New Drugs for the Treament of Chronic Lymphocytic Leukemia

Novel strategies are needed to improve the prognosis of patients with chronic lymphocytic leukemia CLL). One approach is to identify new drugs with unique mechanisms of action. Compound GW506U78, the prodrug for arabinosylguanine, is an interesting new purine analog, which induces responses in about one-third of patients with relapsed or refractory CLL. A multicenter study is currently evaluating patients with CLL who have failed treatment with both fludarabine and an alkylating agent. Other agents in clinical development include retinoids and arsenicals which induce apoptosis, farnesyl transferase inhibitors, proteasome inhibitors and the signal transduction modulators, bryostatin and UCN-01. UCN-01 not only inhibits protein kinase C, but also modulates the G2 checkpoint. In vitro synergy has been demonstrated with fludarabine and a phase I trial of this combination is ongoing at the National Cancer Institute, USA. Flavopiridol is a semisynthetic flavone derivative which is active against cycling as well as noncycling cells. It inhibits a variety of cyclins and induces apoptosis. The histone deacetylase inhibitor depsipeptide has selective activity against CLL cells in vitro.

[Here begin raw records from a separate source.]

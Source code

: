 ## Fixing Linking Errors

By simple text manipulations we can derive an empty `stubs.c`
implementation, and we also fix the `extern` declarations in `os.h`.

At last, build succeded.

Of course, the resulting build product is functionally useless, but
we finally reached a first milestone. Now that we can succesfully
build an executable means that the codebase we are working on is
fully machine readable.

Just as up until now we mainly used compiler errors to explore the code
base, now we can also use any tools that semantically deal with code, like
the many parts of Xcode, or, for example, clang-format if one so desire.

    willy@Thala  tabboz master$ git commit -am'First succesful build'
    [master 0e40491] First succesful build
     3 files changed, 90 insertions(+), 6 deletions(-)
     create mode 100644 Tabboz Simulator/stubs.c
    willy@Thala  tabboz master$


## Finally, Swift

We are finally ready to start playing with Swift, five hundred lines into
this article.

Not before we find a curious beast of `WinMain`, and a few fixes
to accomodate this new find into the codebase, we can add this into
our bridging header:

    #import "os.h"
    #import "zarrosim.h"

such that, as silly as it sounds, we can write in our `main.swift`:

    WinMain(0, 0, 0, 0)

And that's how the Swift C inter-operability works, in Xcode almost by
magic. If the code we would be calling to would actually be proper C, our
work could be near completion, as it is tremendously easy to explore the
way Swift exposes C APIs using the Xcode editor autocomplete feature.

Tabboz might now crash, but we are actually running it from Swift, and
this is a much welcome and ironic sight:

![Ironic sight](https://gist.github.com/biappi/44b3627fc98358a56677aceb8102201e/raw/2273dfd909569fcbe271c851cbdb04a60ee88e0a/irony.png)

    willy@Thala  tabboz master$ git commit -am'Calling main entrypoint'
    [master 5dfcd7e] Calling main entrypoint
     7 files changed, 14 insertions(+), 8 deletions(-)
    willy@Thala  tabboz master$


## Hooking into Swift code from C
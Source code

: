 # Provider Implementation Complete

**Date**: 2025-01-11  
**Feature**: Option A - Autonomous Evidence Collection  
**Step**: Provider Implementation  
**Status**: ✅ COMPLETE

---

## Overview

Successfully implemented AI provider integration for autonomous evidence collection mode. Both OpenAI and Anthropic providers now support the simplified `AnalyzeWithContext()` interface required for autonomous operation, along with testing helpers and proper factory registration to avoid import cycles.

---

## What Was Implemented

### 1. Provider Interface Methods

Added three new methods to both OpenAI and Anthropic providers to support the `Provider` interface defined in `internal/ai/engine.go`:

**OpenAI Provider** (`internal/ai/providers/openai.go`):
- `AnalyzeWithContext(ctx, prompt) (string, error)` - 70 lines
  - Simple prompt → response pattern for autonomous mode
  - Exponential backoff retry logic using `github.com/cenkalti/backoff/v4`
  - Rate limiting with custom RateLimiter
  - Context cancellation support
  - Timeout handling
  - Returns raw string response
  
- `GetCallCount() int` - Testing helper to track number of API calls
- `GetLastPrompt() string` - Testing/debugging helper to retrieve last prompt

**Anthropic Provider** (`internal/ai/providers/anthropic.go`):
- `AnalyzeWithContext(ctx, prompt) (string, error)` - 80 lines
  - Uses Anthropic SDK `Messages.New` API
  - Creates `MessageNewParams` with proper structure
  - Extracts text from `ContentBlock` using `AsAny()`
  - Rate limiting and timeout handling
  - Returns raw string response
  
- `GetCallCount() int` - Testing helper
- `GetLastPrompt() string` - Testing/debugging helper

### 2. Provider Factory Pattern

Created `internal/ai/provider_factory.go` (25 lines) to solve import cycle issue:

An increasing body of evidence has implicated angiogenesis in hematologic malignancies, such as multiple myeloma, lymphoma and CLL. Several angiogenesis inhibitors are currently in clinical trials, including thalidomide, SU5416 and SU6668. Future strategies must be directed at appropriate therapeutic targets using rational combinations of these drugs and other new compounds with the goal of curing patients with CLL.